── Input for this task
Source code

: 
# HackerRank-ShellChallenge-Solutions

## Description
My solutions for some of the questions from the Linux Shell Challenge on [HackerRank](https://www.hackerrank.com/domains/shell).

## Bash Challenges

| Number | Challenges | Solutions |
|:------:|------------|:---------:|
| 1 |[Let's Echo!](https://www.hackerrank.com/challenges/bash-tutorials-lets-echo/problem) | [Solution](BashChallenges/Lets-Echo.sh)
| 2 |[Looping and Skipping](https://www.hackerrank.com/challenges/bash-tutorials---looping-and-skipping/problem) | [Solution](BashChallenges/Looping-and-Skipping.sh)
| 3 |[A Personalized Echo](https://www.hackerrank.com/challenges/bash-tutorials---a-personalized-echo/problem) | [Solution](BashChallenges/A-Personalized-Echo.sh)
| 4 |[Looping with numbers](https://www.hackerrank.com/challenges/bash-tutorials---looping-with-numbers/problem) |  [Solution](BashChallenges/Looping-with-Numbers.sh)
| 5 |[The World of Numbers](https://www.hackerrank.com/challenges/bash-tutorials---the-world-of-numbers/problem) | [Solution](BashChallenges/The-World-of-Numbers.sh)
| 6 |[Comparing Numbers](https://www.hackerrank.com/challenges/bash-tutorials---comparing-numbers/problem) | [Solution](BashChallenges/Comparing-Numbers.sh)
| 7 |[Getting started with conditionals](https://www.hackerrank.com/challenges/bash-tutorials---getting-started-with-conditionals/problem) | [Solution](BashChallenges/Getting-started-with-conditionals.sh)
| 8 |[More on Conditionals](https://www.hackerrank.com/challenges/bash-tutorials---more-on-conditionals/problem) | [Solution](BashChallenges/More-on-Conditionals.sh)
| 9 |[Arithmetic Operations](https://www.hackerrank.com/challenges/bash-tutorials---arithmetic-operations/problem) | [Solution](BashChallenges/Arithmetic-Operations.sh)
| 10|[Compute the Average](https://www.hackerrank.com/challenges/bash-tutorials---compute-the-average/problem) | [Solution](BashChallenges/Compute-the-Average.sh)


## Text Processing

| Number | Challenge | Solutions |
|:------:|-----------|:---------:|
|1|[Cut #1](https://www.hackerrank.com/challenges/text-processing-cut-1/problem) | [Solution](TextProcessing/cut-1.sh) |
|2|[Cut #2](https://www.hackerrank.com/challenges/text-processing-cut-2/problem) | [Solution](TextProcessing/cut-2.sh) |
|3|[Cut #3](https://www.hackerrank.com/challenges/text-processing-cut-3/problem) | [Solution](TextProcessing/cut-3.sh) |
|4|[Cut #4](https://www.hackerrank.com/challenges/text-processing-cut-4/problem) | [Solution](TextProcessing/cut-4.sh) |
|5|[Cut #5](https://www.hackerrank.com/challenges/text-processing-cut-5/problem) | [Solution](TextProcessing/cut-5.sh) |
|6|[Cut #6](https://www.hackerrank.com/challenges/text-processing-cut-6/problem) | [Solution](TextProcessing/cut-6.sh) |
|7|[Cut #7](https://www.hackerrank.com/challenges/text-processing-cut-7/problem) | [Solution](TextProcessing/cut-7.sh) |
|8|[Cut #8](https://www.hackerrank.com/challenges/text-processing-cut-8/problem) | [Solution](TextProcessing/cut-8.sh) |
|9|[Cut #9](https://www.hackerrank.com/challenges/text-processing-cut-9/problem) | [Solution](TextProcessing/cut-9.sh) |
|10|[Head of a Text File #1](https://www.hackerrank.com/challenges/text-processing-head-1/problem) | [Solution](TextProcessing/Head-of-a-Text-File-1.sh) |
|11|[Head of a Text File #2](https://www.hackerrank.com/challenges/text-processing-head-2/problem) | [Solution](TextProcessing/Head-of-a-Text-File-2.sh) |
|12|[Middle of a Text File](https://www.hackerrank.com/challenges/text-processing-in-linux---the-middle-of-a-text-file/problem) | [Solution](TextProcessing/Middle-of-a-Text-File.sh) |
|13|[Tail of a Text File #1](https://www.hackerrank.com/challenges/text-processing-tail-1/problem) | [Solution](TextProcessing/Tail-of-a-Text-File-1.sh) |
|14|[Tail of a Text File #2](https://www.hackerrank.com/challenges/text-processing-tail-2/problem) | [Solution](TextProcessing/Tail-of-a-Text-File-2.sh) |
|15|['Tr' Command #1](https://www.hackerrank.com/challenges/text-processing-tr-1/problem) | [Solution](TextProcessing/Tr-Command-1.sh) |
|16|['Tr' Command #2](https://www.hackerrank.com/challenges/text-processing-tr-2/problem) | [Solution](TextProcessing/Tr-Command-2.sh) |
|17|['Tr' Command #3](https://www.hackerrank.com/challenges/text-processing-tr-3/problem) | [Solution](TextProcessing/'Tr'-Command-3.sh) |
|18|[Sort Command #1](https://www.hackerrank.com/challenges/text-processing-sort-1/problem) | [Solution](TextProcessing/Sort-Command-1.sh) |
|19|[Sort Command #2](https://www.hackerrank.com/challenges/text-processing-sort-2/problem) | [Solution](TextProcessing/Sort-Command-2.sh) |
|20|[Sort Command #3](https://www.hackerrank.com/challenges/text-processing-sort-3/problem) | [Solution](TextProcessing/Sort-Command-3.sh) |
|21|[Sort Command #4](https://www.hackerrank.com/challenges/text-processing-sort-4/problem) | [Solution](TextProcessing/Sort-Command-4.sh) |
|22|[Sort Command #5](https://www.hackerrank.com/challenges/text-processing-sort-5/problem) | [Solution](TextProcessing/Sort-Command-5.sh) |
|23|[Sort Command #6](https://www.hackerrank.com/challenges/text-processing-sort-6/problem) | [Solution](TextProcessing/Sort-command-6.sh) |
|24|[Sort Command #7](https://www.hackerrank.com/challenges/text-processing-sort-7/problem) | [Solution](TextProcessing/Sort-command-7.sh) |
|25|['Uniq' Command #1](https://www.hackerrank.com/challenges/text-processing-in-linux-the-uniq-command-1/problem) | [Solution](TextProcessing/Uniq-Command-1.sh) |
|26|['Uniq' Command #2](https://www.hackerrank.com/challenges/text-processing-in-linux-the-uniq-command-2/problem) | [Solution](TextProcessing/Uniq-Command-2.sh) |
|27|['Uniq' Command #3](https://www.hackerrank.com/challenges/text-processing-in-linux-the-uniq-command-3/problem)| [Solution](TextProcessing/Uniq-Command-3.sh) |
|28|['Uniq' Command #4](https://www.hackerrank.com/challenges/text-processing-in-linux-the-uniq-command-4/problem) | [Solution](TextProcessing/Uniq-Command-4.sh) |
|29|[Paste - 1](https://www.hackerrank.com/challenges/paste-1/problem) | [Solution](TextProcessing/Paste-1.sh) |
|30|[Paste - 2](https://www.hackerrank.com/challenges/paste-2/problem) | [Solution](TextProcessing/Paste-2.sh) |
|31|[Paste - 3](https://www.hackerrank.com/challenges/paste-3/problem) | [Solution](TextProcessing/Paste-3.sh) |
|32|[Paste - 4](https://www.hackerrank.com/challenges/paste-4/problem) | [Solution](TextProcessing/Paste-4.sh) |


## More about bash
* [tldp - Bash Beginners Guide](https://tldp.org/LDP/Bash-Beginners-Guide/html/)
────
What you will do
Go through the lines above. Select every one that has the string "Echo".

Written answer
| 1 |[Let's Echo!](https://www.hackerrank.com/challenges/bash-tutorials-lets-echo/problem) | [Solution](BashChallenges/Lets-Echo.sh)
| 3 |[A Personalized Echo](https://www.hackerrank.com/challenges/bash-tutorials---a-personalized-echo/problem) | [Solution](BashChallenges/A-Personalized-Echo.sh)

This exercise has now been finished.